Winning passage wasn't a major issue for Johnson; he was confirmed 78 to 16. But because of Reid's move, Johnson could go into the process knowing he didn't need a single Republican vote to be confirmed. If Johnson could be confident that he had at least 51 of the Senate's 55 Democratic votes -- he actually had all of them -- he didn't need to pay attention to Republicans at all.
And so he didn't.
During his confirmation process, when minority Republican lawmakers made routine requests for information -- the kind of requests a nominee would have wanted to satisfy in the past, just to avoid trouble -- Johnson had no worries. On Nov. 15, several Republican members of the Senate Judiciary Committee -- Charles Grassley, Orrin Hatch, Jeff Sessions, John Cornyn, Mike Lee, and Ted Cruz -- sent Johnson a list of more than 50 questions, most of them about immigration, that had not been answered during Johnson's confirmation hearing. "We appreciate your pledge of 'transparency and candor with Congress,'" the senators wrote, "and look forward to your prompt response."
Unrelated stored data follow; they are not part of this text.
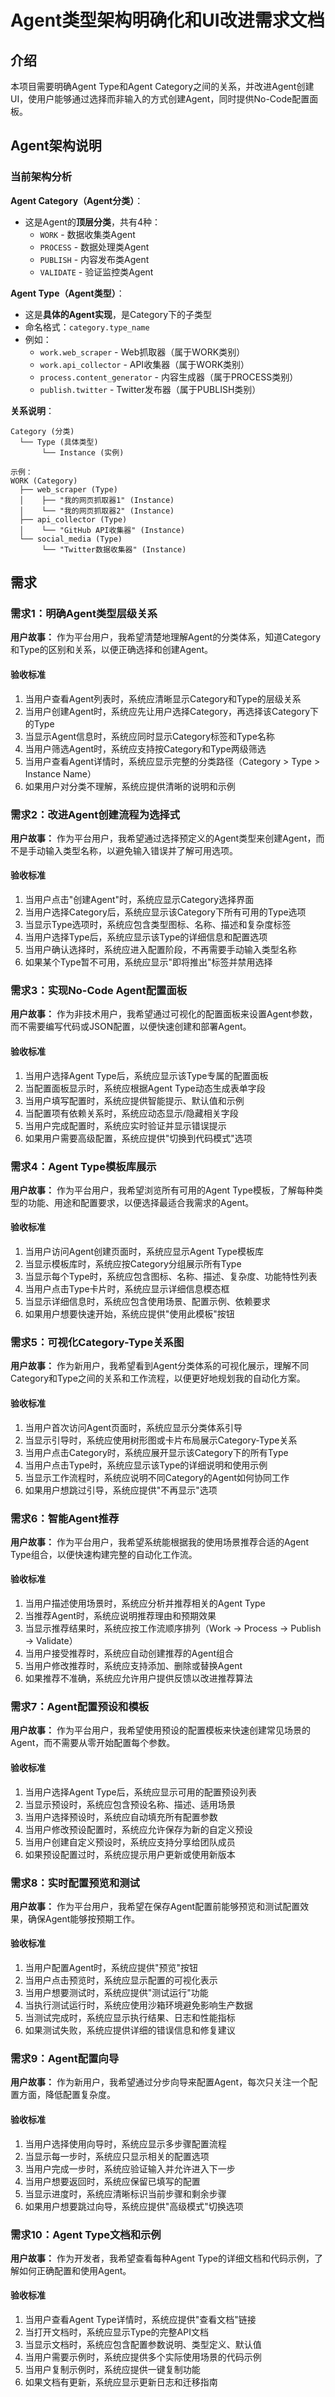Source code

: # Agent类型架构明确化和UI改进需求文档

## 介绍

本项目需要明确Agent Type和Agent Category之间的关系，并改进Agent创建UI，使用户能够通过选择而非输入的方式创建Agent，同时提供No-Code配置面板。

## Agent架构说明

### 当前架构分析

**Agent Category（Agent分类）**：
- 这是Agent的**顶层分类**，共有4种：
  - `WORK` - 数据收集类Agent
  - `PROCESS` - 数据处理类Agent
  - `PUBLISH` - 内容发布类Agent
  - `VALIDATE` - 验证监控类Agent

**Agent Type（Agent类型）**：
- 这是**具体的Agent实现**，是Category下的子类型
- 命名格式：`category.type_name`
- 例如：
  - `work.web_scraper` - Web抓取器（属于WORK类别）
  - `work.api_collector` - API收集器（属于WORK类别）
  - `process.content_generator` - 内容生成器（属于PROCESS类别）
  - `publish.twitter` - Twitter发布器（属于PUBLISH类别）

**关系说明**：
```
Category (分类)
  └── Type (具体类型)
       └── Instance (实例)

示例：
WORK (Category)
  ├── web_scraper (Type)
  │    ├── "我的网页抓取器1" (Instance)
  │    └── "我的网页抓取器2" (Instance)
  ├── api_collector (Type)
  │    └── "GitHub API收集器" (Instance)
  └── social_media (Type)
       └── "Twitter数据收集器" (Instance)
```

## 需求

### 需求1：明确Agent类型层级关系

**用户故事：** 作为平台用户，我希望清楚地理解Agent的分类体系，知道Category和Type的区别和关系，以便正确选择和创建Agent。

#### 验收标准

1. 当用户查看Agent列表时，系统应清晰显示Category和Type的层级关系
2. 当用户创建Agent时，系统应先让用户选择Category，再选择该Category下的Type
3. 当显示Agent信息时，系统应同时显示Category标签和Type名称
4. 当用户筛选Agent时，系统应支持按Category和Type两级筛选
5. 当用户查看Agent详情时，系统应显示完整的分类路径（Category > Type > Instance Name）
6. 如果用户对分类不理解，系统应提供清晰的说明和示例

### 需求2：改进Agent创建流程为选择式

**用户故事：** 作为平台用户，我希望通过选择预定义的Agent类型来创建Agent，而不是手动输入类型名称，以避免输入错误并了解可用选项。

#### 验收标准

1. 当用户点击"创建Agent"时，系统应显示Category选择界面
2. 当用户选择Category后，系统应显示该Category下所有可用的Type选项
3. 当显示Type选项时，系统应包含类型图标、名称、描述和复杂度标签
4. 当用户选择Type后，系统应显示该Type的详细信息和配置选项
5. 当用户确认选择时，系统应进入配置阶段，不再需要手动输入类型名称
6. 如果某个Type暂不可用，系统应显示"即将推出"标签并禁用选择

### 需求3：实现No-Code Agent配置面板

**用户故事：** 作为非技术用户，我希望通过可视化的配置面板来设置Agent参数，而不需要编写代码或JSON配置，以便快速创建和部署Agent。

#### 验收标准

1. 当用户选择Agent Type后，系统应显示该Type专属的配置面板
2. 当配置面板显示时，系统应根据Agent Type动态生成表单字段
3. 当用户填写配置时，系统应提供智能提示、默认值和示例
4. 当配置项有依赖关系时，系统应动态显示/隐藏相关字段
5. 当用户完成配置时，系统应实时验证并显示错误提示
6. 如果用户需要高级配置，系统应提供"切换到代码模式"选项

### 需求4：Agent Type模板库展示

**用户故事：** 作为平台用户，我希望浏览所有可用的Agent Type模板，了解每种类型的功能、用途和配置要求，以便选择最适合我需求的Agent。

#### 验收标准

1. 当用户访问Agent创建页面时，系统应显示Agent Type模板库
2. 当显示模板库时，系统应按Category分组展示所有Type
3. 当显示每个Type时，系统应包含图标、名称、描述、复杂度、功能特性列表
4. 当用户点击Type卡片时，系统应显示详细信息模态框
5. 当显示详细信息时，系统应包含使用场景、配置示例、依赖要求
6. 如果用户想要快速开始，系统应提供"使用此模板"按钮

### 需求5：可视化Category-Type关系图

**用户故事：** 作为新用户，我希望看到Agent分类体系的可视化展示，理解不同Category和Type之间的关系和工作流程，以便更好地规划我的自动化方案。

#### 验收标准

1. 当用户首次访问Agent页面时，系统应显示分类体系引导
2. 当显示引导时，系统应使用树形图或卡片布局展示Category-Type关系
3. 当用户点击Category时，系统应展开显示该Category下的所有Type
4. 当用户点击Type时，系统应显示该Type的详细说明和使用示例
5. 当显示工作流程时，系统应说明不同Category的Agent如何协同工作
6. 如果用户想跳过引导，系统应提供"不再显示"选项

### 需求6：智能Agent推荐

**用户故事：** 作为平台用户，我希望系统能根据我的使用场景推荐合适的Agent Type组合，以便快速构建完整的自动化工作流。

#### 验收标准

1. 当用户描述使用场景时，系统应分析并推荐相关的Agent Type
2. 当推荐Agent时，系统应说明推荐理由和预期效果
3. 当显示推荐结果时，系统应按工作流顺序排列（Work → Process → Publish → Validate）
4. 当用户接受推荐时，系统应自动创建推荐的Agent组合
5. 当用户修改推荐时，系统应支持添加、删除或替换Agent
6. 如果推荐不准确，系统应允许用户提供反馈以改进推荐算法

### 需求7：Agent配置预设和模板

**用户故事：** 作为平台用户，我希望使用预设的配置模板来快速创建常见场景的Agent，而不需要从零开始配置每个参数。

#### 验收标准

1. 当用户选择Agent Type后，系统应显示可用的配置预设列表
2. 当显示预设时，系统应包含预设名称、描述、适用场景
3. 当用户选择预设时，系统应自动填充所有配置参数
4. 当用户修改预设配置时，系统应允许保存为新的自定义预设
5. 当用户创建自定义预设时，系统应支持分享给团队成员
6. 如果预设配置过时，系统应提示用户更新或使用新版本

### 需求8：实时配置预览和测试

**用户故事：** 作为平台用户，我希望在保存Agent配置前能够预览和测试配置效果，确保Agent能够按预期工作。

#### 验收标准

1. 当用户配置Agent时，系统应提供"预览"按钮
2. 当用户点击预览时，系统应显示配置的可视化表示
3. 当用户想要测试时，系统应提供"测试运行"功能
4. 当执行测试运行时，系统应使用沙箱环境避免影响生产数据
5. 当测试完成时，系统应显示执行结果、日志和性能指标
6. 如果测试失败，系统应提供详细的错误信息和修复建议

### 需求9：Agent配置向导

**用户故事：** 作为新用户，我希望通过分步向导来配置Agent，每次只关注一个配置方面，降低配置复杂度。

#### 验收标准

1. 当用户选择使用向导时，系统应显示多步骤配置流程
2. 当显示每一步时，系统应只显示相关的配置选项
3. 当用户完成一步时，系统应验证输入并允许进入下一步
4. 当用户想要返回时，系统应保留已填写的配置
5. 当显示进度时，系统应清晰标识当前步骤和剩余步骤
6. 如果用户想要跳过向导，系统应提供"高级模式"切换选项

### 需求10：Agent Type文档和示例

**用户故事：** 作为开发者，我希望查看每种Agent Type的详细文档和代码示例，了解如何正确配置和使用Agent。

#### 验收标准

1. 当用户查看Agent Type详情时，系统应提供"查看文档"链接
2. 当打开文档时，系统应显示Type的完整API文档
3. 当显示文档时，系统应包含配置参数说明、类型定义、默认值
4. 当用户需要示例时，系统应提供多个实际使用场景的代码示例
5. 当用户复制示例时，系统应提供一键复制功能
6. 如果文档有更新，系统应显示更新日志和迁移指南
In a Dec. 12 letter, Johnson essentially blew them off. "I note that your letter contains about 57 specific questions including subparts," Johnson wrote. "Respectfully, given that I am a nominee and private citizen, and not part of DHS, I am unable to respond to your letter question-by-question, but can instead provide you with my more general views, as they exist at this stage." In several pages of mostly boilerplate responses, Johnson said things like, "I support common-sense immigration reform" and "If comprehensive immigration reform is enacted, and if I am confirmed, a priority for me will be the effective implementation of that reform."
It should be noted that some of the questions sent to Johnson were quite detailed. Perhaps he could not have given specific answers to all of them. But the senators immediately knew Johnson's offer of "general views" was a brush-off.
"On Friday we received a letter that can only be described as insufficient," Sessions said on the floor of the Senate Monday. "[Johnson] refused to answer, really, straightly, a single question, providing [only] his -- quote -- 'more general views as they exist at this stage.' Now, what kind of commitment is that? I'm going to give you some of my 'more general views as they exist at this stage'? Is that the kind of response the United States Congress should expect from a man about to head this agency? I'm sure it's the kind of response the White House staff told him to give."
Sessions does not believe the Johnson episode will be the last such treatment of minority lawmakers. To the Alabama Republican, it's an inevitable by-product of Reid's nuclear option gambit. "Now that President Obama, Majority Leader Reid, and the leftist interest groups have decided and successfully nullified the Senate's constitutional right of advice and consent," Sessions said, "why should any nominee be responsive to questions on any topic, let alone controversial ones like, 'Will you enforce the immigration laws of America?'"
There is much talk these days about how Republicans will take their revenge for Reid's action. GOP lawmakers have slowed down the Senate on a few days and will probably do so again. But that is a minor consequence of Reid's decision. If in the future Republicans win the White House and the Senate, Democrats can forget about having any of their concerns about nominees aired, beyond asking a few questions at confirmation hearings. If they want to delve into a particular issue, they can ask all the questions they want -- and expect nothing more than a stock expression of "general views."
From January 2003 until January 2007, when the GOP controlled the White House and Senate, Democrats did everything they could to slow or stop several of George W. Bush's nominees. They delayed, they filibustered, they piled on questions. They certainly thought their questions were legitimate. But now, with Reid's action, that's all in the past. Future Republican nominees will no doubt feel free to ignore Democratic concerns, just like Jeh Johnson ignored the GOP.